## EXERCISE
Images excepted, the data below must be repeated exactly.
########
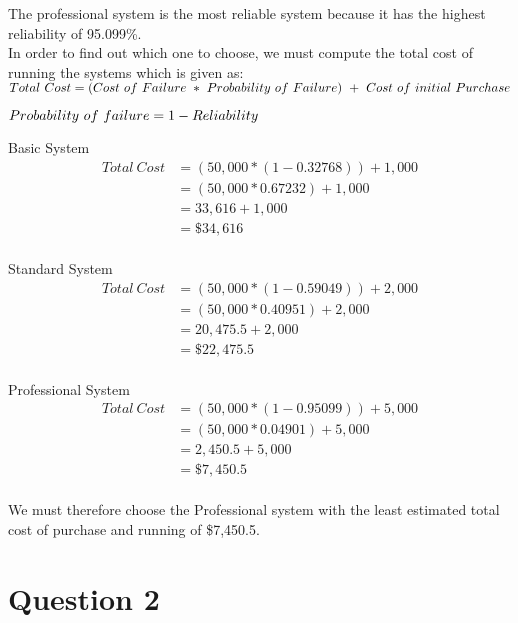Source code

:\documentclass[12pt]{article}
\begin{document}
	The professional system is the most reliable system because it has the highest reliability of 95.099\%.\\
	
	
	In order to find out which one to choose, we must compute the total cost of running the systems which is given as: \\
	
	\begin{math} 
	Total\ Cost = (Cost\ of\ Failure\ *\ Probability\ of\ Failure)\ +\ Cost\ of\ initial\ Purchase\\
	\end{math}
	
	\begin{math}
	Probability\ of\ failure = 1 - Reliability\\
	\end{math}
	
	Basic System
	\begin{align*}
	Total\ Cost &= (50,000 * (1 - 0.32768)) + 1,000\\
	&= (50,000 * 0.67232) + 1,000\\
	&= 33,616 + 1,000\\
	&= \$34,616\\
	\end{align*}
	
	Standard System
	\begin{align*}
	Total\ Cost &= (50,000 * (1 - 0.59049)) + 2,000\\
	&= (50,000 * 0.40951) + 2,000\\
	&= 20,475.5 + 2,000\\
	&= \$22,475.5\\
	\end{align*}
	
	Professional System
	\begin{align*}
	Total\ Cost &= (50,000 * (1 - 0.95099)) + 5,000\\
	&= (50,000 * 0.04901) + 5,000\\
	&= 2,450.5 + 5,000\\
	&= \$7,450.5\\
	\end{align*}
	
	We must therefore choose the Professional system with the least estimated total cost of purchase and running of \$7,450.5.
	
	
	\section*{Question 2}
	
\end{document}

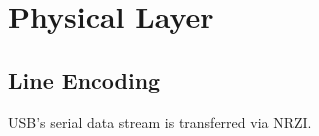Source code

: 
\chapter{Physical Layer}


\section{Line Encoding}

USB's serial data stream is transferred via NRZI.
########
## EXERCISE OUTPUT
Source code

:\documentclass[12pt]{article}
\begin{document}
	The professional system is the most reliable system because it has the highest reliability of 95.099\%.\\
	
	
	In order to find out which one to choose, we must compute the total cost of running the systems which is given as: \\
	
	\begin{math} 
	Total\ Cost = (Cost\ of\ Failure\ *\ Probability\ of\ Failure)\ +\ Cost\ of\ initial\ Purchase\\
	\end{math}
	
	\begin{math}
	Probability\ of\ failure = 1 - Reliability\\
	\end{math}
	
	Basic System
	\begin{align*}
	Total\ Cost &= (50,000 * (1 - 0.32768)) + 1,000\\
	&= (50,000 * 0.67232) + 1,000\\
	&= 33,616 + 1,000\\
	&= \$34,616\\
	\end{align*}
	
	Standard System
	\begin{align*}
	Total\ Cost &= (50,000 * (1 - 0.59049)) + 2,000\\
	&= (50,000 * 0.40951) + 2,000\\
	&= 20,475.5 + 2,000\\
	&= \$22,475.5\\
	\end{align*}
	
	Professional System
	\begin{align*}
	Total\ Cost &= (50,000 * (1 - 0.95099)) + 5,000\\
	&= (50,000 * 0.04901) + 5,000\\
	&= 2,450.5 + 5,000\\
	&= \$7,450.5\\
	\end{align*}
	
	We must therefore choose the Professional system with the least estimated total cost of purchase and running of \$7,450.5.
	
	
	\section*{Question 2}
	
\end{document}

Source code

: 
\chapter{Physical Layer}


\section{Line Encoding}

USB's serial data stream is transferred via NRZI.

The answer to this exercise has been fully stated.